> Task to complete
Go line by line through the entries and show those that hold the string "tabular".

[Source records]
= = = = =

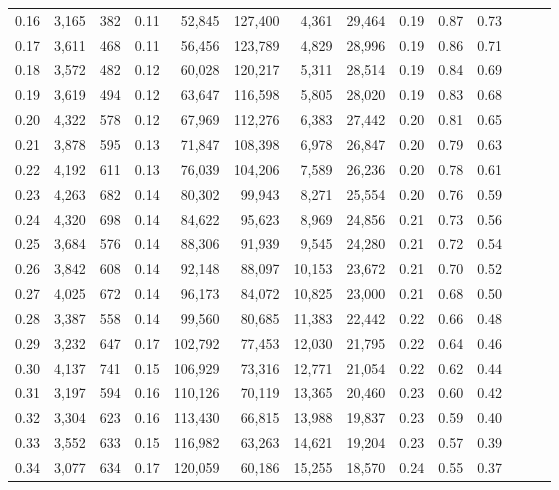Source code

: \begin{tabular}{rrrrrrrrrrrrrr}
0.16 &  3,165 &  382 &  0.11 &   52,845 &  127,400 &   4,361 &  29,464 &  0.19 &  0.87 &      0.73 \\
0.17 &  3,611 &  468 &  0.11 &   56,456 &  123,789 &   4,829 &  28,996 &  0.19 &  0.86 &      0.71 \\
0.18 &  3,572 &  482 &  0.12 &   60,028 &  120,217 &   5,311 &  28,514 &  0.19 &  0.84 &      0.69 \\
0.19 &  3,619 &  494 &  0.12 &   63,647 &  116,598 &   5,805 &  28,020 &  0.19 &  0.83 &      0.68 \\
0.20 &  4,322 &  578 &  0.12 &   67,969 &  112,276 &   6,383 &  27,442 &  0.20 &  0.81 &      0.65 \\
0.21 &  3,878 &  595 &  0.13 &   71,847 &  108,398 &   6,978 &  26,847 &  0.20 &  0.79 &      0.63 \\
0.22 &  4,192 &  611 &  0.13 &   76,039 &  104,206 &   7,589 &  26,236 &  0.20 &  0.78 &      0.61 \\
0.23 &  4,263 &  682 &  0.14 &   80,302 &   99,943 &   8,271 &  25,554 &  0.20 &  0.76 &      0.59 \\
0.24 &  4,320 &  698 &  0.14 &   84,622 &   95,623 &   8,969 &  24,856 &  0.21 &  0.73 &      0.56 \\
0.25 &  3,684 &  576 &  0.14 &   88,306 &   91,939 &   9,545 &  24,280 &  0.21 &  0.72 &      0.54 \\
0.26 &  3,842 &  608 &  0.14 &   92,148 &   88,097 &  10,153 &  23,672 &  0.21 &  0.70 &      0.52 \\
0.27 &  4,025 &  672 &  0.14 &   96,173 &   84,072 &  10,825 &  23,000 &  0.21 &  0.68 &      0.50 \\
0.28 &  3,387 &  558 &  0.14 &   99,560 &   80,685 &  11,383 &  22,442 &  0.22 &  0.66 &      0.48 \\
0.29 &  3,232 &  647 &  0.17 &  102,792 &   77,453 &  12,030 &  21,795 &  0.22 &  0.64 &      0.46 \\
0.30 &  4,137 &  741 &  0.15 &  106,929 &   73,316 &  12,771 &  21,054 &  0.22 &  0.62 &      0.44 \\
0.31 &  3,197 &  594 &  0.16 &  110,126 &   70,119 &  13,365 &  20,460 &  0.23 &  0.60 &      0.42 \\
0.32 &  3,304 &  623 &  0.16 &  113,430 &   66,815 &  13,988 &  19,837 &  0.23 &  0.59 &      0.40 \\
0.33 &  3,552 &  633 &  0.15 &  116,982 &   63,263 &  14,621 &  19,204 &  0.23 &  0.57 &      0.39 \\
0.34 &  3,077 &  634 &  0.17 &  120,059 &   60,186 &  15,255 &  18,570 &  0.24 &  0.55 &      0.37 \\

\end{tabular}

= = = = =

> Answer space
: \begin{tabular}{rrrrrrrrrrrrrr}
\end{tabular}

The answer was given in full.